A spicy smoky broth filled with shredded chicken, black beans, and corn, topped with crispy tortilla chips, gooey melted cheese, scallions, and sour cream. What’s not to love? Chicken tortilla soup is just irresistible. Sort of like the huevos rancheros I made, it seems there are a million ways to do chicken tortilla soup, and this is just the way I like it. I give it lots of flavor every step of the way, starting by browning the chicken in the pan and incorporating all that brown flavor into the stock, and adding some dried chiles and simmering it with the broth. The result is a very full flavored soup with lots of spice and smokiness to it. Please, feel free to make your own adjustments to this recipe as you see fit. Here’s how to do it:
1 tbsp olive oil
1.5 lbs boneless skinless chicken breast
1 small onion, finely chopped (2 cups)
3 cloves garlic, minced
12 oz corn kernels (frozen, canned, or fresh)

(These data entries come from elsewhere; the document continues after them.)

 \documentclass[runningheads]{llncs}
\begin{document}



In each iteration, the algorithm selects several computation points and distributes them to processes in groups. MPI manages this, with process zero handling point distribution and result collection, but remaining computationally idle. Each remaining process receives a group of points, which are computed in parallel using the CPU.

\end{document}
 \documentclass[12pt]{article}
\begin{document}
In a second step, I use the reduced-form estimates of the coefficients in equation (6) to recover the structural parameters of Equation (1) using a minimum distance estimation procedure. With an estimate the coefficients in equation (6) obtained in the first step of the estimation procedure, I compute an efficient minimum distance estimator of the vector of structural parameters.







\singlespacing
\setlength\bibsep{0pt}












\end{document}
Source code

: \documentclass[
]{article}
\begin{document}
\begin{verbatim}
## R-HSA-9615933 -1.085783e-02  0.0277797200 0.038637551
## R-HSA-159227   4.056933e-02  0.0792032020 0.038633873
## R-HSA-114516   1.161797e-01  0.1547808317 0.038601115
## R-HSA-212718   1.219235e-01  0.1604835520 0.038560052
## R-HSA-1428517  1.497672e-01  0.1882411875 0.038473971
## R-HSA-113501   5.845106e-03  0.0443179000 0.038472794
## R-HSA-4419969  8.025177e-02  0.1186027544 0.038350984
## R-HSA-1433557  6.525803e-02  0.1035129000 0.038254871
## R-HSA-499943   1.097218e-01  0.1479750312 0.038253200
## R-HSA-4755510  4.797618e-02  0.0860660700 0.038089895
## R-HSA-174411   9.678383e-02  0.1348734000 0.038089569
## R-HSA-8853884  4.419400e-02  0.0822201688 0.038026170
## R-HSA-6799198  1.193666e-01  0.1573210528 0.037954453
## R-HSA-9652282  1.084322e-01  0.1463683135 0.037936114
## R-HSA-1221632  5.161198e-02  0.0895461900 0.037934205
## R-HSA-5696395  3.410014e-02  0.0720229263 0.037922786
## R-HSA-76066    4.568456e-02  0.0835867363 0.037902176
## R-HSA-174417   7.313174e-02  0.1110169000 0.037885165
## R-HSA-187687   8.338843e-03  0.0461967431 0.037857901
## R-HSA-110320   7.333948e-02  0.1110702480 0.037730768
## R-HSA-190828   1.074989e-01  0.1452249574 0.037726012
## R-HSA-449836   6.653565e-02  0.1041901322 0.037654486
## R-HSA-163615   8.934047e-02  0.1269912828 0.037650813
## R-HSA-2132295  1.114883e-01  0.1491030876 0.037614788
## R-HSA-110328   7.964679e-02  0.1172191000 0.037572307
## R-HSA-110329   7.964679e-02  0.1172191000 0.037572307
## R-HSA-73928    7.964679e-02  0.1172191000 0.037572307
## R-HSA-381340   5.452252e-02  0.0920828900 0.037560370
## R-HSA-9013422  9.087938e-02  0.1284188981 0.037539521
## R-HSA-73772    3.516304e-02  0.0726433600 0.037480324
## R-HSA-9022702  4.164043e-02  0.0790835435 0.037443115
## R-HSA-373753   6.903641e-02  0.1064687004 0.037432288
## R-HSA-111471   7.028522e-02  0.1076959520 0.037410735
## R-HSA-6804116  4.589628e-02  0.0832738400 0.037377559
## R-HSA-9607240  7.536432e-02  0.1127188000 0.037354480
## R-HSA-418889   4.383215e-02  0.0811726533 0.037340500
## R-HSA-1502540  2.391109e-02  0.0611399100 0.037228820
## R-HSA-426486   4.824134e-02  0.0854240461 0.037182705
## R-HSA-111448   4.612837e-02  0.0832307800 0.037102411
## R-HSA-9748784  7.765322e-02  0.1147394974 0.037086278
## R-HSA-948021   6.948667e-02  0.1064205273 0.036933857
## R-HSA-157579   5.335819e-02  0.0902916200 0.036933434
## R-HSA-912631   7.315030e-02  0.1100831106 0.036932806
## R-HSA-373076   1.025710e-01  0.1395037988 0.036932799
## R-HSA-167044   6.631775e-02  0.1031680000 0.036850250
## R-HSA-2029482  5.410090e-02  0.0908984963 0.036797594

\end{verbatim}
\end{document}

16oz can of black beans, drained and rinsed
3 tbsp tomato paste
14.5 oz can diced tomatoes with green chiles
32 oz box chicken stock or broth
1/2 tsp dried oregano
1/4 tsp ground coriander
2 tsp ground cumin
1 tsp ground chipotle chile pepper (or chili powder)
4 dried pasilla chiles
1 bag of tortilla chips
sour cream or yogurt, for garnish
chopped scallions, for garnish
lime, for garnish, optional
8 oz bag shredded colby jack or pepper jack cheese
salt and pepper
Heat up a big pot over medium high heat, then add the olive oil. Season the chicken breasts generously with salt and pepper, then add to the pan. Sear for about 2-3 minutes on each side, until it’s golden brown on both sides.
Add the chopped onion and garlic, and turn the heat down to medium. There should be enough liquid in the onions to pick up the brown bits from the bottom of the pan. Make sure to scrape those bits up. Cook for about 5 minutes until the onions have softened.
Remove the chicken breasts from the pan, and add the corn, black beans, tomato paste, diced tomatoes with green chiles, chicken broth, oregano, coriander, cumin, chipotle chile pepper, and pasilla chiles. Bring the soup to a boil, and reduce to a simmer. Shred up the chicken, then add it back to the pan. Simmer for 45 minutes so the flavors can meld together, and add water as needed to restore the original broth consistency. Adjust the seasoning if necessary. When the soup is done simmering, remove the pasilla chiles and discard.
To serve, ladle the soup into bowls. Immediately add the cheese so it can melt in the hot soup. Add a handful of tortilla chips, garnish with scallions, sour cream, and a lime and serve. Enjoy!